EXERCISE DETAILS:
List all lines of the data that include the string "Presentation".

RECORDS:
----

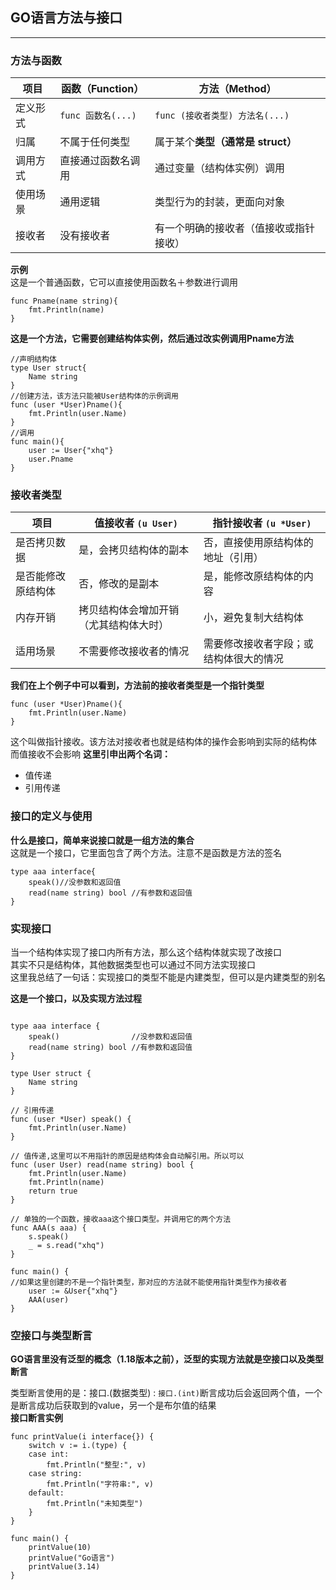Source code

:## GO语言方法与接口

---

### 方法与函数

| 项目   | 函数（Function）    | 方法（Method）              |
| ---- | --------------- | ----------------------- |
| 定义形式 | `func 函数名(...)` | `func (接收者类型) 方法名(...)` |
| 归属   | 不属于任何类型         | 属于某个**类型（通常是 struct）**  |
| 调用方式 | 直接通过函数名调用       | 通过变量（结构体实例）调用           |
| 使用场景 | 通用逻辑            | 类型行为的封装，更面向对象           |
| 接收者  | 没有接收者           | 有一个明确的接收者（值接收或指针接收）     |

**示例**  
这是一个普通函数，它可以直接使用函数名＋参数进行调用
```
func Pname(name string){
    fmt.Println(name)
}
```
**这是一个方法，它需要创建结构体实例，然后通过改实例调用Pname方法**  
```
//声明结构体
type User struct{
    Name string
}
//创建方法，该方法只能被User结构体的示例调用
func (user *User)Pname(){
    fmt.Println(user.Name)
}
//调用
func main(){
    user := User{"xhq"}
    user.Pname
}
```

### 接收者类型

| 项目        | 值接收者 `(u User)`     | 指针接收者 `(u *User)`   |
| --------- | ------------------- | ------------------- |
| 是否拷贝数据    | 是，会拷贝结构体的副本         | 否，直接使用原结构体的地址（引用）   |
| 是否能修改原结构体 | 否，修改的是副本            | 是，能修改原结构体的内容        |
| 内存开销      | 拷贝结构体会增加开销（尤其结构体大时） | 小，避免复制大结构体          |
| 适用场景      | 不需要修改接收者的情况         | 需要修改接收者字段；或结构体很大的情况 |


**我们在上个例子中可以看到，方法前的接收者类型是一个指针类型**  
```
func (user *User)Pname(){
    fmt.Println(user.Name)
}
```
这个叫做指针接收。该方法对接收者也就是结构体的操作会影响到实际的结构体  
而值接收不会影响
**这里引申出两个名词：**
- 值传递
- 引用传递

### 接口的定义与使用

**什么是接口，简单来说接口就是一组方法的集合**  
这就是一个接口，它里面包含了两个方法。注意不是函数是方法的签名
```
type aaa interface{
    speak()//没参数和返回值
    read(name string) bool //有参数和返回值
}
```

### 实现接口
当一个结构体实现了接口内所有方法，那么这个结构体就实现了改接口  
其实不只是结构体，其他数据类型也可以通过不同方法实现接口  
这里我总结了一句话：实现接口的类型不能是内建类型，但可以是内建类型的别名

**这是一个接口，以及实现方法过程**
```

type aaa interface {
	speak()                //没参数和返回值
	read(name string) bool //有参数和返回值
}

type User struct {
	Name string
}

// 引用传递
func (user *User) speak() {
	fmt.Println(user.Name)
}

// 值传递,这里可以不用指针的原因是结构体会自动解引用。所以可以
func (user User) read(name string) bool {
	fmt.Println(user.Name)
	fmt.Println(name)
	return true
}

// 单独的一个函数，接收aaa这个接口类型。并调用它的两个方法
func AAA(s aaa) {
	s.speak()
	_ = s.read("xhq")
}

func main() {
//如果这里创建的不是一个指针类型，那对应的方法就不能使用指针类型作为接收者
	user := &User{"xhq"}
	AAA(user)
}

```

### 空接口与类型断言

**GO语言里没有泛型的概念（1.18版本之前），泛型的实现方法就是空接口以及类型断言**  

类型断言使用的是：接口.(数据类型) : `接口.(int)`断言成功后会返回两个值，一个是断言成功后获取到的value，另一个是布尔值的结果  
**接口断言实例**
```
func printValue(i interface{}) {
    switch v := i.(type) {
    case int:
        fmt.Println("整型:", v)
    case string:
        fmt.Println("字符串:", v)
    default:
        fmt.Println("未知类型")
    }
}

func main() {
    printValue(10)
    printValue("Go语言")
    printValue(3.14)
}

```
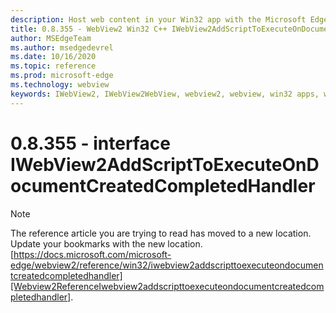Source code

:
 ```yaml
---
description: Host web content in your Win32 app with the Microsoft Edge WebView2 control
title: 0.8.355 - WebView2 Win32 C++ IWebView2AddScriptToExecuteOnDocumentCreatedCompletedHandler
author: MSEdgeTeam
ms.author: msedgedevrel
ms.date: 10/16/2020
ms.topic: reference
ms.prod: microsoft-edge
ms.technology: webview
keywords: IWebView2, IWebView2WebView, webview2, webview, win32 apps, win32, edge
---
```


# 0.8.355 - interface IWebView2AddScriptToExecuteOnDocumentCreatedCompletedHandler 

> [!NOTE]
> The reference article you are trying to read has moved to a new location.  
> Update your bookmarks with the new location.  
> [https://docs.microsoft.com/microsoft-edge/webview2/reference/win32/iwebview2addscripttoexecuteondocumentcreatedcompletedhandler][Webview2ReferenceIwebview2addscripttoexecuteondocumentcreatedcompletedhandler].  

[Webview2ReferenceIwebview2addscripttoexecuteondocumentcreatedcompletedhandler]: /microsoft-edge/webview2/reference/win32/iwebview2addscripttoexecuteondocumentcreatedcompletedhandler "interface IWebView2AddScriptToExecuteOnDocumentCreatedCompletedHandler | Microsoft Docs"
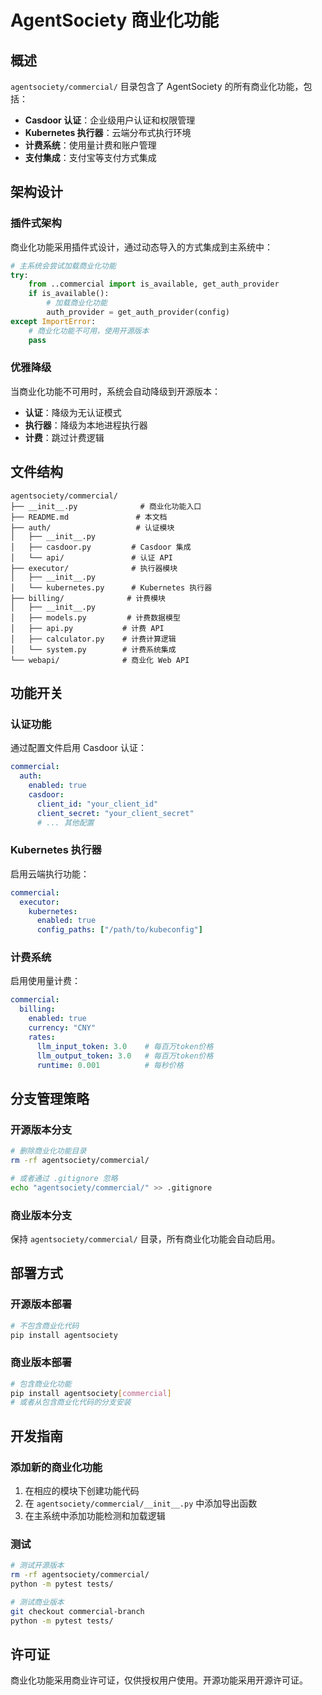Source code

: # AgentSociety 商业化功能

## 概述

`agentsociety/commercial/` 目录包含了 AgentSociety 的所有商业化功能，包括：

- **Casdoor 认证**：企业级用户认证和权限管理
- **Kubernetes 执行器**：云端分布式执行环境  
- **计费系统**：使用量计费和账户管理
- **支付集成**：支付宝等支付方式集成

## 架构设计

### 插件式架构
商业化功能采用插件式设计，通过动态导入的方式集成到主系统中：

```python
# 主系统会尝试加载商业化功能
try:
    from ..commercial import is_available, get_auth_provider
    if is_available():
        # 加载商业化功能
        auth_provider = get_auth_provider(config)
except ImportError:
    # 商业化功能不可用，使用开源版本
    pass
```

### 优雅降级
当商业化功能不可用时，系统会自动降级到开源版本：

- **认证**：降级为无认证模式
- **执行器**：降级为本地进程执行器
- **计费**：跳过计费逻辑

## 文件结构

```
agentsociety/commercial/
├── __init__.py              # 商业化功能入口
├── README.md               # 本文档
├── auth/                   # 认证模块
│   ├── __init__.py
│   ├── casdoor.py         # Casdoor 集成
│   └── api/               # 认证 API
├── executor/              # 执行器模块
│   ├── __init__.py
│   └── kubernetes.py      # Kubernetes 执行器
├── billing/              # 计费模块
│   ├── __init__.py
│   ├── models.py         # 计费数据模型
│   ├── api.py           # 计费 API
│   ├── calculator.py    # 计费计算逻辑
│   └── system.py        # 计费系统集成
└── webapi/              # 商业化 Web API
```

## 功能开关

### 认证功能
通过配置文件启用 Casdoor 认证：

```yaml
commercial:
  auth:
    enabled: true
    casdoor:
      client_id: "your_client_id"
      client_secret: "your_client_secret"
      # ... 其他配置
```

### Kubernetes 执行器
启用云端执行功能：

```yaml
commercial:
  executor:
    kubernetes:
      enabled: true
      config_paths: ["/path/to/kubeconfig"]
```

### 计费系统
启用使用量计费：

```yaml
commercial:
  billing:
    enabled: true
    currency: "CNY"
    rates:
      llm_input_token: 3.0    # 每百万token价格
      llm_output_token: 3.0   # 每百万token价格
      runtime: 0.001          # 每秒价格
```

## 分支管理策略

### 开源版本分支
```bash
# 删除商业化功能目录
rm -rf agentsociety/commercial/

# 或者通过 .gitignore 忽略
echo "agentsociety/commercial/" >> .gitignore
```

### 商业版本分支
保持 `agentsociety/commercial/` 目录，所有商业化功能会自动启用。

## 部署方式

### 开源版本部署
```bash
# 不包含商业化代码
pip install agentsociety
```

### 商业版本部署
```bash
# 包含商业化功能
pip install agentsociety[commercial]
# 或者从包含商业化代码的分支安装
```

## 开发指南

### 添加新的商业化功能

1. 在相应的模块下创建功能代码
2. 在 `agentsociety/commercial/__init__.py` 中添加导出函数
3. 在主系统中添加功能检测和加载逻辑

### 测试

```bash
# 测试开源版本
rm -rf agentsociety/commercial/
python -m pytest tests/

# 测试商业版本  
git checkout commercial-branch
python -m pytest tests/
```

## 许可证

商业化功能采用商业许可证，仅供授权用户使用。开源功能采用开源许可证。 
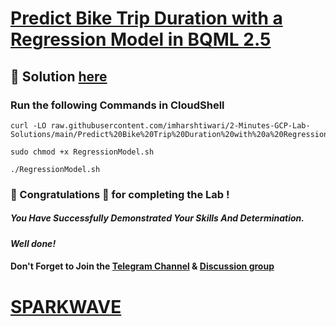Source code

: # [Predict Bike Trip Duration with a Regression Model in BQML 2.5](https://www.cloudskillsboost.google/course_templates/55/labs/488491)

## 🔑 Solution [here](https://www.youtube.com/@sparkwave.01)

### Run the following Commands in CloudShell
```
curl -LO raw.githubusercontent.com/imharshtiwari/2-Minutes-GCP-Lab-Solutions/main/Predict%20Bike%20Trip%20Duration%20with%20a%20Regression%20Model%20in%20BQML%202.5/RegressionModel.sh

sudo chmod +x RegressionModel.sh

./RegressionModel.sh
```
### 🐼 Congratulations 🎉 for completing the Lab !

##### *You Have Successfully Demonstrated Your Skills And Determination.*

#### *Well done!*

#### Don't Forget to Join the [Telegram Channel](https://t.me/sparkwave.01) & [Discussion group](https://t.me/sparkwave.01chats)

# [SPARKWAVE](https://www.youtube.com/@sparkwave.01)
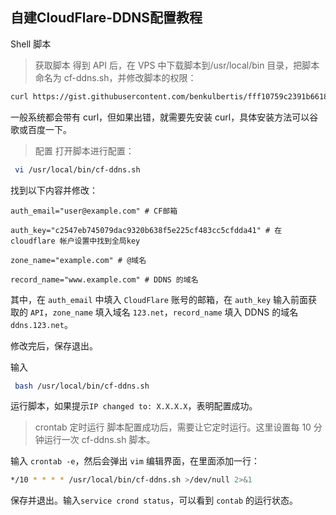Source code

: ## 自建CloudFlare-DDNS配置教程

Shell 脚本
> 获取脚本
得到 API 后，在 VPS 中下载脚本到/usr/local/bin 目录，把脚本命名为 cf-ddns.sh，并修改脚本的权限：
```bash
curl https://gist.githubusercontent.com/benkulbertis/fff10759c2391b6618dd/raw > /usr/local/bin/cf-ddns.sh && chmod +x /usr/local/bin/cf-ddns.sh
```
一般系统都会带有 curl，但如果出错，就需要先安装 curl，具体安装方法可以谷歌或百度一下。

> 配置
打开脚本进行配置：
```bash
 vi /usr/local/bin/cf-ddns.sh
```
找到以下内容并修改：
```
auth_email="user@example.com" # CF邮箱

auth_key="c2547eb745079dac9320b638f5e225cf483cc5cfdda41" # 在 cloudflare 帐户设置中找到全局key

zone_name="example.com" # @域名

record_name="www.example.com" # DDNS 的域名
```

其中，在 `auth_email` 中填入 `CloudFlare` 账号的邮箱，在 `auth_key` 输入前面获取的 `API`，`zone_name` 填入域名 `123.net`，`record_name` 填入 DDNS 的域名 `ddns.123.net`。

修改完后，保存退出。

 输入
```bash
 bash /usr/local/bin/cf-ddns.sh
```
 运行脚本，如果提示`IP changed to: X.X.X.X`，表明配置成功。
> crontab 定时运行
脚本配置成功后，需要让它定时运行。这里设置每 10 分钟运行一次 cf-ddns.sh 脚本。

 输入 `crontab -e`，然后会弹出 `vim` 编辑界面，在里面添加一行：
```bash
*/10 * * * * /usr/local/bin/cf-ddns.sh >/dev/null 2>&1
```

保存并退出。输入`service crond status`，可以看到 `contab` 的运行状态。
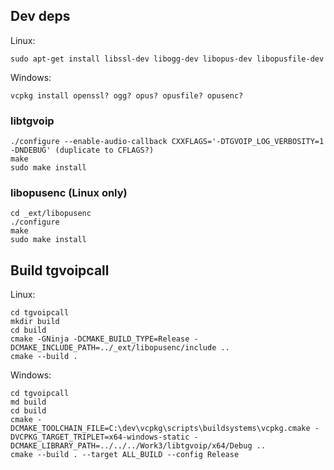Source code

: ## Dev deps

Linux:

```
sudo apt-get install libssl-dev libogg-dev libopus-dev libopusfile-dev
```

Windows:

```
vcpkg install openssl? ogg? opus? opusfile? opusenc?
```

### libtgvoip

```
./configure --enable-audio-callback CXXFLAGS='-DTGVOIP_LOG_VERBOSITY=1 -DNDEBUG' (duplicate to CFLAGS?)
make
sudo make install
```

### libopusenc (Linux only)

```
cd _ext/libopusenc
./configure
make
sudo make install
```

## Build tgvoipcall

Linux:

```
cd tgvoipcall
mkdir build
cd build
cmake -GNinja -DCMAKE_BUILD_TYPE=Release -DCMAKE_INCLUDE_PATH=../_ext/libopusenc/include ..
cmake --build .
```

Windows:

```
cd tgvoipcall
md build
cd build
cmake -DCMAKE_TOOLCHAIN_FILE=C:\dev\vcpkg\scripts\buildsystems\vcpkg.cmake -DVCPKG_TARGET_TRIPLET=x64-windows-static -DCMAKE_LIBRARY_PATH=../../../Work3/libtgvoip/x64/Debug ..
cmake --build . --target ALL_BUILD --config Release
```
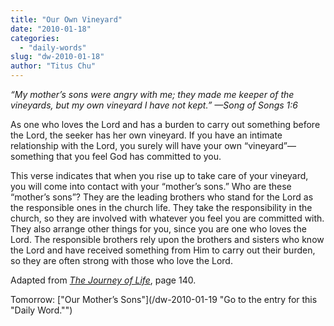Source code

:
 ```yaml
---
title: "Our Own Vineyard"
date: "2010-01-18"
categories: 
  - "daily-words"
slug: "dw-2010-01-18"
author: "Titus Chu"
---
```


_“My mother’s sons were angry with me; they made me keeper of the vineyards, but my own vineyard I have not kept.” —Song of Songs 1:6_

As one who loves the Lord and has a burden to carry out something before the Lord, the seeker has her own vineyard. If you have an intimate relationship with the Lord, you surely will have your own “vineyard”—something that you feel God has committed to you.

This verse indicates that when you rise up to take care of your vineyard, you will come into contact with your “mother’s sons.” Who are these “mother’s sons”? They are the leading brothers who stand for the Lord as the responsible ones in the church life. They take the responsibility in the church, so they are involved with whatever you feel you are committed with. They also arrange other things for you, since you are one who loves the Lord. The responsible brothers rely upon the brothers and sisters who know the Lord and have received something from Him to carry out their burden, so they are often strong with those who love the Lord.

Adapted from [_The Journey of Life_](/book-journey-of-life "Go to the entry for this book."), page 140.

Tomorrow: ["Our Mother’s Sons"](/dw-2010-01-19 "Go to the entry for this "Daily Word."")
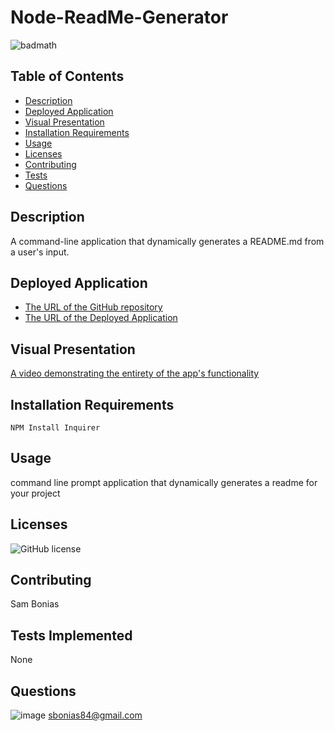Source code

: # Node-ReadMe-Generator

![badmath](https://img.shields.io/github/languages/top/nielsenjared/badmath)

## Table of Contents

- [Description](#description)
- [Deployed Application](#deployed-application)
- [Visual Presentation](#visual-presentation)
- [Installation Requirements](#installation-requirements)
- [Usage](#usage)
- [Licenses](#licenses)
- [Contributing](#contributing)
- [Tests](#tests-implemented)
- [Questions](#questions)

## Description

A command-line application that dynamically generates a README.md from a user's input.

## Deployed Application

- [The URL of the GitHub repository](https://github.com/sbonias/readme-generator)
- [The URL of the Deployed Application](None)

## Visual Presentation

[A video demonstrating the entirety of the app's functionality ](https://github.com/sbonias/readme-generator)

## Installation Requirements

```
NPM Install Inquirer
```

## Usage

command line prompt application that dynamically generates a readme for your project

## Licenses

![GitHub license](https://img.shields.io/badge/license-MIT-blue.svg)

## Contributing

Sam Bonias

## Tests Implemented

None

## Questions

![image](https://avatars1.githubusercontent.com/u/61953313?s=460&u=01e7d234d06ebec1cc6db4f49ebbdd2033aee143&v=4)
sbonias84@gmail.com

----

SOLUTION:
- [Visual Presentation](#visual-presentation)
## Visual Presentation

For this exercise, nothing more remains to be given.